To understand the behaviour i decided to have an in house repro

 

Repro steps

=============

Installed a new server with SQL server 2005 SP3  and SharePoint 2007 SP2 on 2 different server

Ran the configuration wizard and created a new farm

Created a new web application and a new site collection

Then installed SHAREPOINT designer and inserted a data view from an Adventure works database which is not part of the farm. (similar to People Soft application)

 

Followed the below steps to Get a data view  WebPart to display data from SQL 2005 server on a SHAREPOINT page as explained in the below link

https://blogs.technet.com/paulpaa/archive/2010/01/26/data-view-web-part-to-view-data-from-non-sharepoint-database-adventure-works.aspx 

    clip_image001

Then created a crawl rule as below

clip_image002

In the search visibility I configured as below

 

clip_image003

Note: I have the data from external data source and it connection String is as SQL_SA account which I created for testing

 

created a new content source as below

clip_image004

And started a full crawl

Then when I search for the word "Television " I was able to retrieve results

I changed the search visibility option back to "Do not index ASPX pages if this site contains fine-grained permissions  " as default

clip_image005

Then started full crawl . And searched for the same word "Television"

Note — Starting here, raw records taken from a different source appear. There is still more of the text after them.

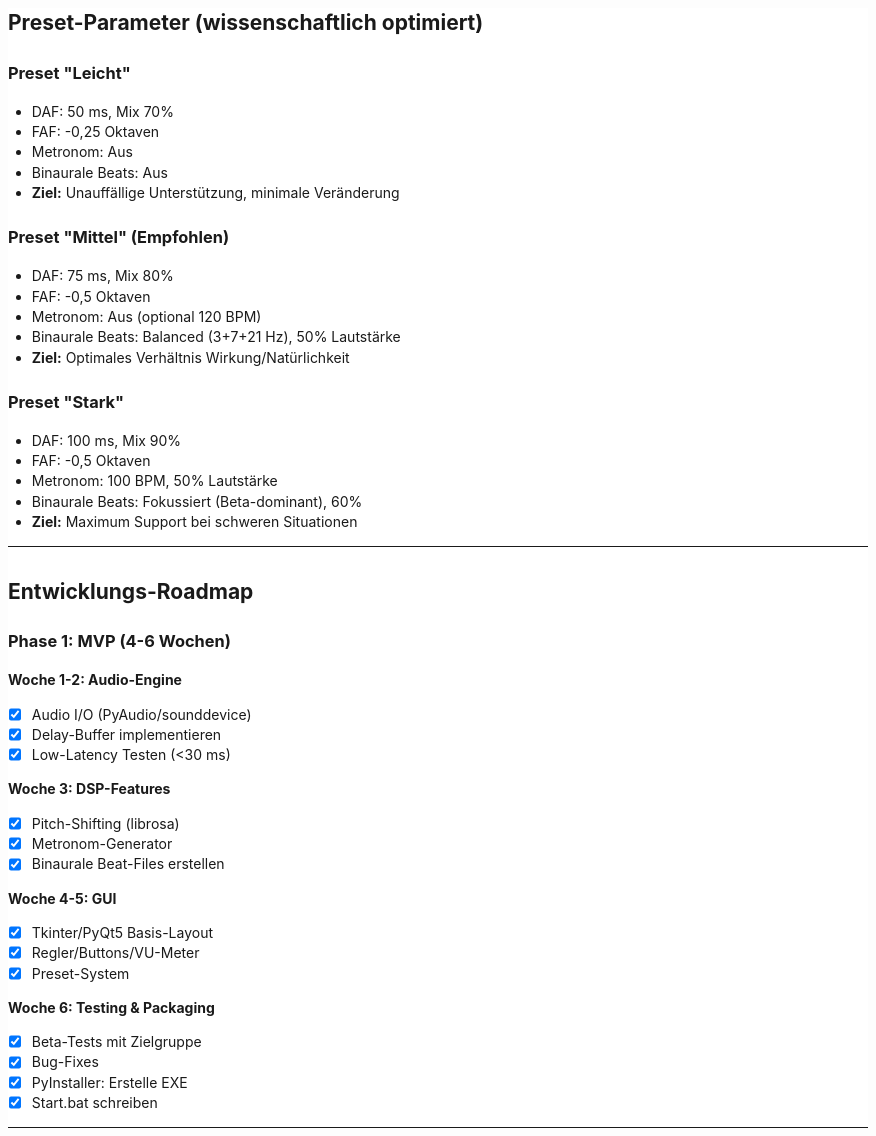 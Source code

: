 
## Preset-Parameter (wissenschaftlich optimiert)

### Preset "Leicht"
- DAF: 50 ms, Mix 70%
- FAF: -0,25 Oktaven
- Metronom: Aus
- Binaurale Beats: Aus
- **Ziel:** Unauffällige Unterstützung, minimale Veränderung

### Preset "Mittel" (Empfohlen)
- DAF: 75 ms, Mix 80%
- FAF: -0,5 Oktaven
- Metronom: Aus (optional 120 BPM)
- Binaurale Beats: Balanced (3+7+21 Hz), 50% Lautstärke
- **Ziel:** Optimales Verhältnis Wirkung/Natürlichkeit

### Preset "Stark"
- DAF: 100 ms, Mix 90%
- FAF: -0,5 Oktaven
- Metronom: 100 BPM, 50% Lautstärke
- Binaurale Beats: Fokussiert (Beta-dominant), 60%
- **Ziel:** Maximum Support bei schweren Situationen

---

## Entwicklungs-Roadmap

### Phase 1: MVP (4-6 Wochen)
**Woche 1-2: Audio-Engine**
- [x] Audio I/O (PyAudio/sounddevice)
- [x] Delay-Buffer implementieren
- [x] Low-Latency Testen (<30 ms)

**Woche 3: DSP-Features**
- [x] Pitch-Shifting (librosa)
- [x] Metronom-Generator
- [x] Binaurale Beat-Files erstellen

**Woche 4-5: GUI**
- [x] Tkinter/PyQt5 Basis-Layout
- [x] Regler/Buttons/VU-Meter
- [x] Preset-System

**Woche 6: Testing & Packaging**
- [x] Beta-Tests mit Zielgruppe
- [x] Bug-Fixes
- [x] PyInstaller: Erstelle EXE
- [x] Start.bat schreiben

---
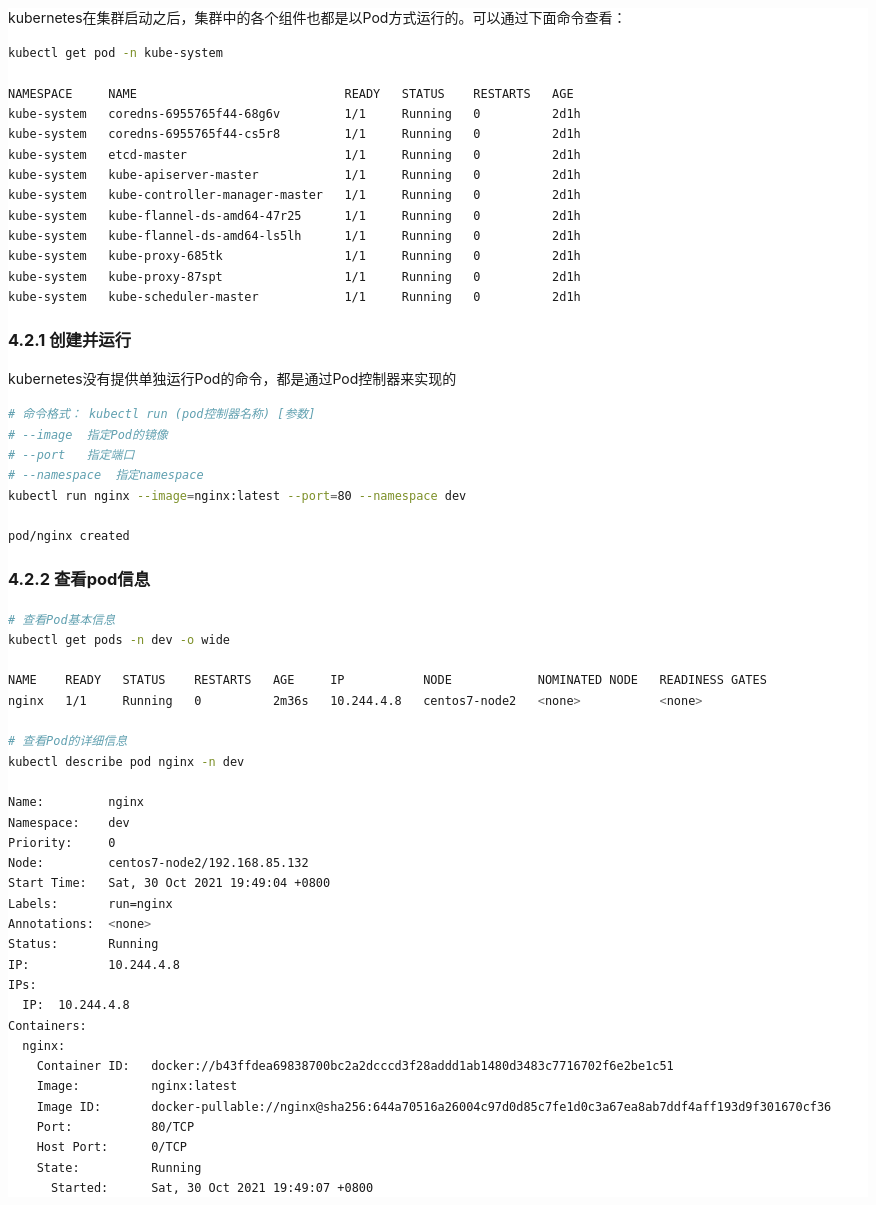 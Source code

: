 kubernetes在集群启动之后，集群中的各个组件也都是以Pod方式运行的。可以通过下面命令查看：

```bash
kubectl get pod -n kube-system

NAMESPACE     NAME                             READY   STATUS    RESTARTS   AGE
kube-system   coredns-6955765f44-68g6v         1/1     Running   0          2d1h
kube-system   coredns-6955765f44-cs5r8         1/1     Running   0          2d1h
kube-system   etcd-master                      1/1     Running   0          2d1h
kube-system   kube-apiserver-master            1/1     Running   0          2d1h
kube-system   kube-controller-manager-master   1/1     Running   0          2d1h
kube-system   kube-flannel-ds-amd64-47r25      1/1     Running   0          2d1h
kube-system   kube-flannel-ds-amd64-ls5lh      1/1     Running   0          2d1h
kube-system   kube-proxy-685tk                 1/1     Running   0          2d1h
kube-system   kube-proxy-87spt                 1/1     Running   0          2d1h
kube-system   kube-scheduler-master            1/1     Running   0          2d1h
```

### 4.2.1 创建并运行

kubernetes没有提供单独运行Pod的命令，都是通过Pod控制器来实现的

```bash
# 命令格式： kubectl run (pod控制器名称) [参数] 
# --image  指定Pod的镜像
# --port   指定端口
# --namespace  指定namespace
kubectl run nginx --image=nginx:latest --port=80 --namespace dev

pod/nginx created
```

### 4.2.2 查看pod信息

```bash
# 查看Pod基本信息
kubectl get pods -n dev -o wide

NAME    READY   STATUS    RESTARTS   AGE     IP           NODE            NOMINATED NODE   READINESS GATES
nginx   1/1     Running   0          2m36s   10.244.4.8   centos7-node2   <none>           <none>

# 查看Pod的详细信息
kubectl describe pod nginx -n dev

Name:         nginx
Namespace:    dev
Priority:     0
Node:         centos7-node2/192.168.85.132
Start Time:   Sat, 30 Oct 2021 19:49:04 +0800
Labels:       run=nginx
Annotations:  <none>
Status:       Running
IP:           10.244.4.8
IPs:
  IP:  10.244.4.8
Containers:
  nginx:
    Container ID:   docker://b43ffdea69838700bc2a2dcccd3f28addd1ab1480d3483c7716702f6e2be1c51
    Image:          nginx:latest
    Image ID:       docker-pullable://nginx@sha256:644a70516a26004c97d0d85c7fe1d0c3a67ea8ab7ddf4aff193d9f301670cf36
    Port:           80/TCP
    Host Port:      0/TCP
    State:          Running
      Started:      Sat, 30 Oct 2021 19:49:07 +0800
```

I was not able to get results.

 

As another test,

I created an new data view web part to insert a table which had more than 10 rows , as show below ‘

clip_image006

In the web part I had Last name as “Bjorn” and when I searched for Bjorn I did not get any results.

 

Explanation Crawling Process

The indexing process starts with configuring the content source and the start  address(es). Indexing begins when the content source is either triggered to     start -manually or scheduled. The spider governs the content discovery and retrieval. The gatherer reads the start address(es) of the content source and loads the protocol handler and IFilter. Once the protocol handler and IFilter are loaded, the content is collected as a stream of text. The data is then passed to the word breaker(s) and continues for noise word removal before the data is added to the index.

 

when we Go to the site, site actions -> site settings -> and in site administration tab look for search visibility

here you can set some details on how to index aspx pages.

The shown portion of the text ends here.